Required action — Only one stretch of the records below should be repeated. It starts with the line containing "## cost aggregation" and goes on through the line containing "##references", exactly as written.

╔══

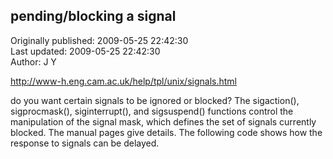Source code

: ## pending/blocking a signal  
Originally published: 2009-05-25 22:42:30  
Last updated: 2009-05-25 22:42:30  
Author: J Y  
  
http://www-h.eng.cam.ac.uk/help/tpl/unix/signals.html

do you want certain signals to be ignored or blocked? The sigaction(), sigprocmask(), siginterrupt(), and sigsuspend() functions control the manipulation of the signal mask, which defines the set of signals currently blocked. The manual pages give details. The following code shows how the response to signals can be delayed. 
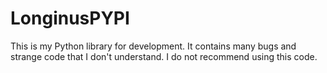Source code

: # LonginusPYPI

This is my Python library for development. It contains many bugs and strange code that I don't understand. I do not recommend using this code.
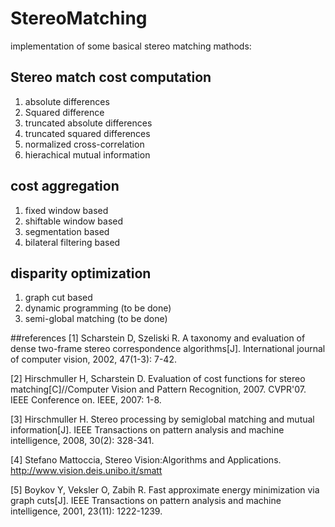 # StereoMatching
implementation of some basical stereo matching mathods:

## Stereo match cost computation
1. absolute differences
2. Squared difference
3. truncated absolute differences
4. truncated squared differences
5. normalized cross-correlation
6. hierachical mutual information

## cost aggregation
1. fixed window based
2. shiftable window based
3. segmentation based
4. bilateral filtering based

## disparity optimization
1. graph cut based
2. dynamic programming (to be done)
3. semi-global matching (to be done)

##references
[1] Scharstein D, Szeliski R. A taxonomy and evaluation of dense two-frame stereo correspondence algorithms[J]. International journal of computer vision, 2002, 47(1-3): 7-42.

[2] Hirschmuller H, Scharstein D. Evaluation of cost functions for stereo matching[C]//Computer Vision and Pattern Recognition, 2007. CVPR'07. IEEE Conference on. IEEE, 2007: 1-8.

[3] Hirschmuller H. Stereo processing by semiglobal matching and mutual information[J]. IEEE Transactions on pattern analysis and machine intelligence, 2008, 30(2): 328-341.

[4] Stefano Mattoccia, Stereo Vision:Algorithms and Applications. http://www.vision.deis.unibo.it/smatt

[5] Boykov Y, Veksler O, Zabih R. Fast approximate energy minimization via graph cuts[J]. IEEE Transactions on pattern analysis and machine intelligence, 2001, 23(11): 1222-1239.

╚══
╔══

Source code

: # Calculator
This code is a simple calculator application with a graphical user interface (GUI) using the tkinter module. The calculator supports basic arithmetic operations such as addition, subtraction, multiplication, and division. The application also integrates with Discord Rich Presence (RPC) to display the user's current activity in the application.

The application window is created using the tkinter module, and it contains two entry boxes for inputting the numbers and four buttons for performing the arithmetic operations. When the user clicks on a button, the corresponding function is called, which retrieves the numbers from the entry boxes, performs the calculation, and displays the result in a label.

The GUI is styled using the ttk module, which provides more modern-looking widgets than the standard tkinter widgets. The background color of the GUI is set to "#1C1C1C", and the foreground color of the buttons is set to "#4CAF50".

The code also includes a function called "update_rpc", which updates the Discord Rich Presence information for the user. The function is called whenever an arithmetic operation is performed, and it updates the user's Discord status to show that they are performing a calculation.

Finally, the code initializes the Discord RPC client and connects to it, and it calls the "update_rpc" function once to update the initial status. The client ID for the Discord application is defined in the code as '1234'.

╚══

Response to this exercise —
## cost aggregation
1. fixed window based
2. shiftable window based
3. segmentation based
4. bilateral filtering based

## disparity optimization
1. graph cut based
2. dynamic programming (to be done)
3. semi-global matching (to be done)

##references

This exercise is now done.